AIM OF THE TASK:
Below this line is a set of entries; quote exactly the lines from the line that contains "Machines excel at" to the line that contains "Generative/cognitive AI: Involved", both lines included.

INFORMATION SHOWN:
= = = = =
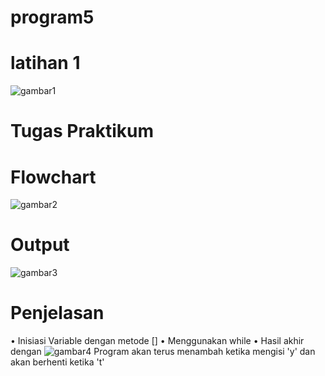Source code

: # program5
# latihan 1
![gambar1](https://user-images.githubusercontent.com/115562487/203100402-847b8d47-b9dd-469d-a1dd-121a6b3a24e2.png)
# Tugas Praktikum
# Flowchart
![gambar2](https://user-images.githubusercontent.com/115562487/203105616-ff0bf31c-18a5-4d9d-9830-1bd3a148075a.png)
# Output
![gambar3](https://user-images.githubusercontent.com/115562487/203100914-2db86f5c-bed8-451c-b973-b62ce133a8f1.png)
# Penjelasan
 • Inisiasi Variable dengan metode []
 • Menggunakan while
 • Hasil akhir dengan
![gambar4](https://user-images.githubusercontent.com/115562487/203103957-3168e74b-86c5-4b2a-a0e6-c03163142d53.png)
Program akan terus menambah ketika mengisi 'y' dan akan berhenti ketika 't'
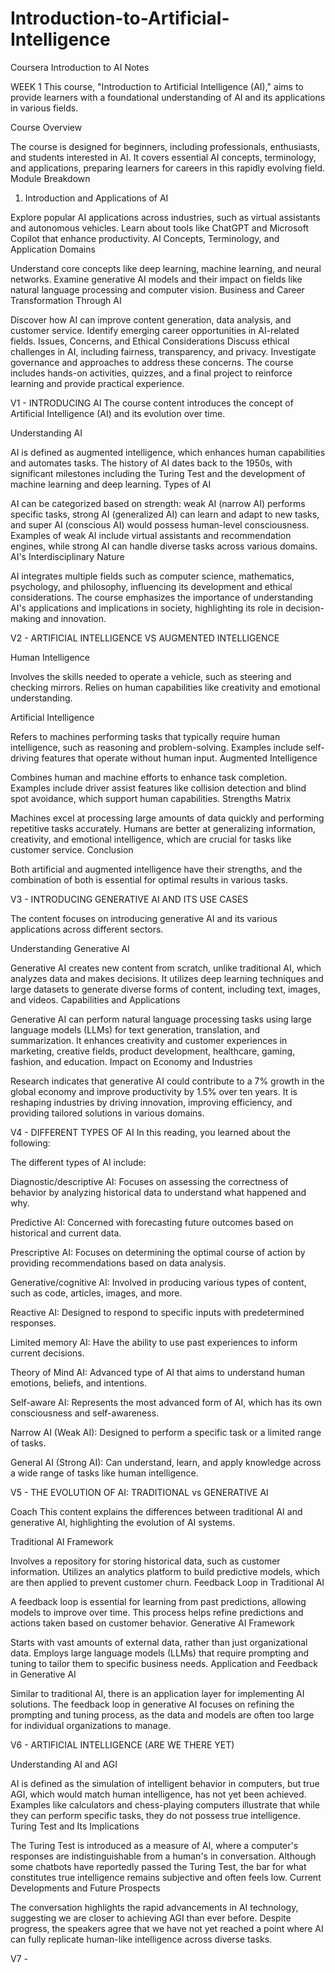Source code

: # Introduction-to-Artificial-Intelligence
Coursera Introduction to AI Notes

WEEK 1
This course, "Introduction to Artificial Intelligence (AI)," aims to provide learners with a foundational understanding of AI and its applications in various fields.

Course Overview

The course is designed for beginners, including professionals, enthusiasts, and students interested in AI.
It covers essential AI concepts, terminology, and applications, preparing learners for careers in this rapidly evolving field.
Module Breakdown
1. Introduction and Applications of AI

Explore popular AI applications across industries, such as virtual assistants and autonomous vehicles.
Learn about tools like ChatGPT and Microsoft Copilot that enhance productivity.
AI Concepts, Terminology, and Application Domains

Understand core concepts like deep learning, machine learning, and neural networks.
Examine generative AI models and their impact on fields like natural language processing and computer vision.
Business and Career Transformation Through AI

Discover how AI can improve content generation, data analysis, and customer service.
Identify emerging career opportunities in AI-related fields.
Issues, Concerns, and Ethical Considerations
Discuss ethical challenges in AI, including fairness, transparency, and privacy.
Investigate governance and approaches to address these concerns.
The course includes hands-on activities, quizzes, and a final project to reinforce learning and provide practical experience.


V1 - INTRODUCING AI
The course content introduces the concept of Artificial Intelligence (AI) and its evolution over time.

Understanding AI

AI is defined as augmented intelligence, which enhances human capabilities and automates tasks.
The history of AI dates back to the 1950s, with significant milestones including the Turing Test and the development of machine learning and deep learning.
Types of AI

AI can be categorized based on strength: weak AI (narrow AI) performs specific tasks, strong AI (generalized AI) can learn and adapt to new tasks, and super AI (conscious AI) would possess human-level consciousness.
Examples of weak AI include virtual assistants and recommendation engines, while strong AI can handle diverse tasks across various domains.
AI's Interdisciplinary Nature

AI integrates multiple fields such as computer science, mathematics, psychology, and philosophy, influencing its development and ethical considerations.
The course emphasizes the importance of understanding AI's applications and implications in society, highlighting its role in decision-making and innovation.

V2 - ARTIFICIAL INTELLIGENCE VS AUGMENTED INTELLIGENCE

Human Intelligence

Involves the skills needed to operate a vehicle, such as steering and checking mirrors.
Relies on human capabilities like creativity and emotional understanding.

Artificial Intelligence

Refers to machines performing tasks that typically require human intelligence, such as reasoning and problem-solving.
Examples include self-driving features that operate without human input.
Augmented Intelligence

Combines human and machine efforts to enhance task completion.
Examples include driver assist features like collision detection and blind spot avoidance, which support human capabilities.
Strengths Matrix

Machines excel at processing large amounts of data quickly and performing repetitive tasks accurately.
Humans are better at generalizing information, creativity, and emotional intelligence, which are crucial for tasks like customer service.
Conclusion

Both artificial and augmented intelligence have their strengths, and the combination of both is essential for optimal results in various tasks.

V3 - INTRODUCING GENERATIVE AI AND ITS USE CASES

The content focuses on introducing generative AI and its various applications across different sectors.

Understanding Generative AI

Generative AI creates new content from scratch, unlike traditional AI, which analyzes data and makes decisions.
It utilizes deep learning techniques and large datasets to generate diverse forms of content, including text, images, and videos.
Capabilities and Applications

Generative AI can perform natural language processing tasks using large language models (LLMs) for text generation, translation, and summarization.
It enhances creativity and customer experiences in marketing, creative fields, product development, healthcare, gaming, fashion, and education.
Impact on Economy and Industries

Research indicates that generative AI could contribute to a 7% growth in the global economy and improve productivity by 1.5% over ten years.
It is reshaping industries by driving innovation, improving efficiency, and providing tailored solutions in various domains.


V4 - DIFFERENT TYPES OF AI
In this reading, you learned about the following:

The different types of AI include:

Diagnostic/descriptive AI: Focuses on assessing the correctness of behavior by analyzing historical data to understand what happened and why.

Predictive AI: Concerned with forecasting future outcomes based on historical and current data.

Prescriptive AI: Focuses on determining the optimal course of action by providing recommendations based on data analysis.

Generative/cognitive AI: Involved in producing various types of content, such as code, articles, images, and more.

Reactive AI: Designed to respond to specific inputs with predetermined responses.

Limited memory AI: Have the ability to use past experiences to inform current decisions.

Theory of Mind AI: Advanced type of AI that aims to understand human emotions, beliefs, and intentions.

Self-aware AI: Represents the most advanced form of AI, which has its own consciousness and self-awareness.

Narrow AI (Weak AI): Designed to perform a specific task or a limited range of tasks.

General AI (Strong AI): Can understand, learn, and apply knowledge across a wide range of tasks like human intelligence.

V5 - THE EVOLUTION OF AI: TRADITIONAL vs GENERATIVE AI

Coach
This content explains the differences between traditional AI and generative AI, highlighting the evolution of AI systems.

Traditional AI Framework

Involves a repository for storing historical data, such as customer information.
Utilizes an analytics platform to build predictive models, which are then applied to prevent customer churn.
Feedback Loop in Traditional AI

A feedback loop is essential for learning from past predictions, allowing models to improve over time.
This process helps refine predictions and actions taken based on customer behavior.
Generative AI Framework

Starts with vast amounts of external data, rather than just organizational data.
Employs large language models (LLMs) that require prompting and tuning to tailor them to specific business needs.
Application and Feedback in Generative AI

Similar to traditional AI, there is an application layer for implementing AI solutions.
The feedback loop in generative AI focuses on refining the prompting and tuning process, as the data and models are often too large for individual organizations to manage.

V6 - ARTIFICIAL INTELLIGENCE (ARE WE THERE YET)

Understanding AI and AGI

AI is defined as the simulation of intelligent behavior in computers, but true AGI, which would match human intelligence, has not yet been achieved.
Examples like calculators and chess-playing computers illustrate that while they can perform specific tasks, they do not possess true intelligence.
Turing Test and Its Implications

The Turing Test is introduced as a measure of AI, where a computer's responses are indistinguishable from a human's in conversation.
Although some chatbots have reportedly passed the Turing Test, the bar for what constitutes true intelligence remains subjective and often feels low.
Current Developments and Future Prospects

The conversation highlights the rapid advancements in AI technology, suggesting we are closer to achieving AGI than ever before.
Despite progress, the speakers agree that we have not yet reached a point where AI can fully replicate human-like intelligence across diverse tasks.

V7 - 
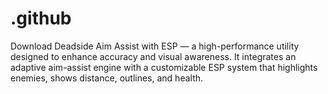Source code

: # .github
Download Deadside Aim Assist with ESP — a high-performance utility designed to enhance accuracy and visual awareness. It integrates an adaptive aim-assist engine with a customizable ESP system that highlights enemies, shows distance, outlines, and health.
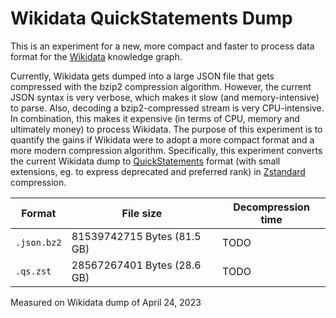# Wikidata QuickStatements Dump

This is an experiment for a new, more compact and faster to process
data format for the [Wikidata](https://wikidata.org) knowledge graph.

Currently, Wikidata gets dumped into a large JSON file that gets compressed
with the bzip2 compression algorithm. However, the current JSON syntax is
very verbose, which makes it slow (and memory-intensive) to parse. Also,
decoding a bzip2-compressed stream is very CPU-intensive. In combination,
this makes it expensive (in terms of CPU, memory and ultimately money)
to process Wikidata. The purpose of this experiment is to quantify the
gains if Wikidata were to adopt a more compact format and a more modern
compression algorithm. Specifically, this experiment converts the current
Wikidata dump to [QuickStatements](https://www.wikidata.org/wiki/Help:QuickStatements) format (with small extensions, eg. to express deprecated and preferred
rank) in [Zstandard](https://en.wikipedia.org/wiki/Zstd) compression.


| Format      | File size                        | Decompression time   |
|-------------|----------------------------------|----------------------|
| `.json.bz2` | 81539742715 Bytes (81.5 GB)      |                 TODO |
| `.qs.zst`   | 28567267401 Bytes (28.6 GB)      |                 TODO |

Measured on Wikidata dump of April 24, 2023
= = = = =
TASK RESPONSE:
Machines excel at processing large amounts of data quickly and performing repetitive tasks accurately.
Humans are better at generalizing information, creativity, and emotional intelligence, which are crucial for tasks like customer service.
Conclusion

Both artificial and augmented intelligence have their strengths, and the combination of both is essential for optimal results in various tasks.

V3 - INTRODUCING GENERATIVE AI AND ITS USE CASES

The content focuses on introducing generative AI and its various applications across different sectors.

Understanding Generative AI

Generative AI creates new content from scratch, unlike traditional AI, which analyzes data and makes decisions.
It utilizes deep learning techniques and large datasets to generate diverse forms of content, including text, images, and videos.
Capabilities and Applications

Generative AI can perform natural language processing tasks using large language models (LLMs) for text generation, translation, and summarization.
It enhances creativity and customer experiences in marketing, creative fields, product development, healthcare, gaming, fashion, and education.
Impact on Economy and Industries

Research indicates that generative AI could contribute to a 7% growth in the global economy and improve productivity by 1.5% over ten years.
It is reshaping industries by driving innovation, improving efficiency, and providing tailored solutions in various domains.


V4 - DIFFERENT TYPES OF AI
In this reading, you learned about the following:

The different types of AI include:

Diagnostic/descriptive AI: Focuses on assessing the correctness of behavior by analyzing historical data to understand what happened and why.

Predictive AI: Concerned with forecasting future outcomes based on historical and current data.

Prescriptive AI: Focuses on determining the optimal course of action by providing recommendations based on data analysis.

Generative/cognitive AI: Involved in producing various types of content, such as code, articles, images, and more.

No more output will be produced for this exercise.